The Open edX platform uses the OpenEdxPublicSignals (Open edX-specific Django Signals) to send events within a service. The event bus extends these signals, allowing them to be broadcasted and handled across multiple services. That’s how Open edX Events are used for internal and external communication. For more details on how these Open edX-specific Django Signals are used by the event bus, refer to the 4. External event bus and Django Signal events Architectural Decision Record (ADR).

Open edX Events provides an abstract implementation of the publish/subscribe messaging pattern (pub/sub), which is the chosen pattern for the event bus implementation, as explained in OEP-52: Event Bus Architecture. It implements two abstract classes, EventProducer and EventConsumer, which allow concrete implementations of the event bus based on different message brokers, such as Pulsar.

This abstraction allows for developers to implement their own concrete implementations of the event bus in their own plugins. There are currently two implementations of the event bus, Redis (event-bus-redis) and Kafka (event-bus-kafka). Redis streams is a data structure that acts like an append-only log, and Kafka is a distributed event streaming application. Both implementations handle event production and consumption using technology-specific methods.

Architectural Diagram#

These diagrams show what happens when an event is sent to the event bus. The event-sending workflow follows the same steps as explained in the Architectural Diagram, with a key difference: when configured, the event bus recognizes events and publishes them to the message broker for consumption by other services.

Components#

  • Service A (Producer): The service that emits the event. Developers may have emitted this event in a key section of the application logic, signaling that a specific action has occurred.

  • Service B (Consumer): The service that listens for the event and executes custom logic in response.

  • OpenEdxPublicSignal: The class that implements all methods used to manage sending the event. This class inherits from Django’s Signals class and adds Open edX-specific metadata and behaviors.

  • Event Producer: The class in the Producer service that sends events to the event bus. The producer serializes the event data and enriches it with relevant metadata for the consumer.

  • Event Consumer: The class in the Consumer service that receives events from the event bus. The consumer deserializes the message and re-emits it as an event with the data that was transmitted.

  • Message Broker: The message broker is responsible for storing and delivering messages between the producer and consumer.

  • Event Bus Plugin: The concrete implementation of the event bus (EventProducer and EventConsumer) based on a specific message broker, such as Pulsar.

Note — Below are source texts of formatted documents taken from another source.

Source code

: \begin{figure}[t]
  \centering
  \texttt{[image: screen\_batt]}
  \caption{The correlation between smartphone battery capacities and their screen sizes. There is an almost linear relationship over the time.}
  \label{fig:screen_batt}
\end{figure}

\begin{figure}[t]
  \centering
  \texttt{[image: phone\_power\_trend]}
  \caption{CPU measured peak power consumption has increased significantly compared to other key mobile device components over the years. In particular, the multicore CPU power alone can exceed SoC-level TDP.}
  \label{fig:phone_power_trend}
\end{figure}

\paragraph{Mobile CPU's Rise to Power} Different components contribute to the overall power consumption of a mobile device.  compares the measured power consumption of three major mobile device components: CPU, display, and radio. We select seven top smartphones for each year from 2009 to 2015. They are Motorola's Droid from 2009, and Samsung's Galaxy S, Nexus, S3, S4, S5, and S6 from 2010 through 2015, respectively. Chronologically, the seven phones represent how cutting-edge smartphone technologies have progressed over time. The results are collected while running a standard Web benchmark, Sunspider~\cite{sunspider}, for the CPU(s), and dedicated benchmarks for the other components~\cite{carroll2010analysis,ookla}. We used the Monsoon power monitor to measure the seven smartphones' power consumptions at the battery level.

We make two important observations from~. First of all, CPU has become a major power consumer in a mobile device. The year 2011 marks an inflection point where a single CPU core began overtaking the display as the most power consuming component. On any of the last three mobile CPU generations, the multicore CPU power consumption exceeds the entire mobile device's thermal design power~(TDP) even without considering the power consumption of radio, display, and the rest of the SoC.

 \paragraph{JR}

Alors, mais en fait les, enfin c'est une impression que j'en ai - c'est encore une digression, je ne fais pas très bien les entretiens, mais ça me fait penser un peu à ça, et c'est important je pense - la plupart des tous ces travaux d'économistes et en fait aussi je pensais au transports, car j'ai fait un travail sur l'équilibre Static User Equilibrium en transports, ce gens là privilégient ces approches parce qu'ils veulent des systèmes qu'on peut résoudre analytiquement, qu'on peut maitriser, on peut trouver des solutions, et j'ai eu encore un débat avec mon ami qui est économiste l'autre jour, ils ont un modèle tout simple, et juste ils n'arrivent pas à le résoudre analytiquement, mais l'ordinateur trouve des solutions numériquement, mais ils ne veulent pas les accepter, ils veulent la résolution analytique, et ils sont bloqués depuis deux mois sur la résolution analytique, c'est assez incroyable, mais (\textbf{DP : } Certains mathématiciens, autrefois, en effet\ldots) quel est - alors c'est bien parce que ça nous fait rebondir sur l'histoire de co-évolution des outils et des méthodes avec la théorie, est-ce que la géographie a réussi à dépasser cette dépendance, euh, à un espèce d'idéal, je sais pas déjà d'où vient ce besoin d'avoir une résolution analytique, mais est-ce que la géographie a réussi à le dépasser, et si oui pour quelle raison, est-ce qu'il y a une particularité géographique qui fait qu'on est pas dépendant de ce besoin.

The plugin handles event production and consumption using technology-specific methods.

Workflow#

Open edX Event Bus Workflow (Service A)

From Service A (Producer)#

  1. When the event is sent, a registered event receiver general_signal_handler is called to send the event to the event bus. This receiver is registered by the Django Signal mechanism when the openedx-events app is installed, and it listens for all Open edX Events.

  2. The receiver checks the EVENT_BUS_PRODUCER_CONFIG to look for the event_type of the event that was sent.

  3. If the event type is found and it’s enabled for publishing in the configuration, the receiver obtains the configured producer class (EventProducer) from the concrete event bus implementation. For example, the producer class for Redis or Kafka is implemented in their respective plugins.

  4. The EventProducer serializes the event data, enriches it with relevant metadata, and then transforms it into a message that can be transmitted.

  5. The producer uses its technology-specific send method to publish a message to the configured broker (e.g., Redis or Kafka).

Open edX Event Bus Workflow (Service B)

From Service B (Consumer)#

  1. A Worker process in Service B runs indefinitely, checking the broker for new messages.

  2. When a new message is found, the EventConsumer deserializes the message and re-emits it as an event with the data that was transmitted.

  3. The event sending and processing workflow repeats in Service B.

This approach of producing events via settings with the generic handler was chosen to allow for flexibility in the event bus implementation. It allows developers to choose the event bus implementation that best fits their needs, and easily switch between implementations if necessary. See more details in the 12. Enable producing to event bus via settings Architectural Decision Record (ADR).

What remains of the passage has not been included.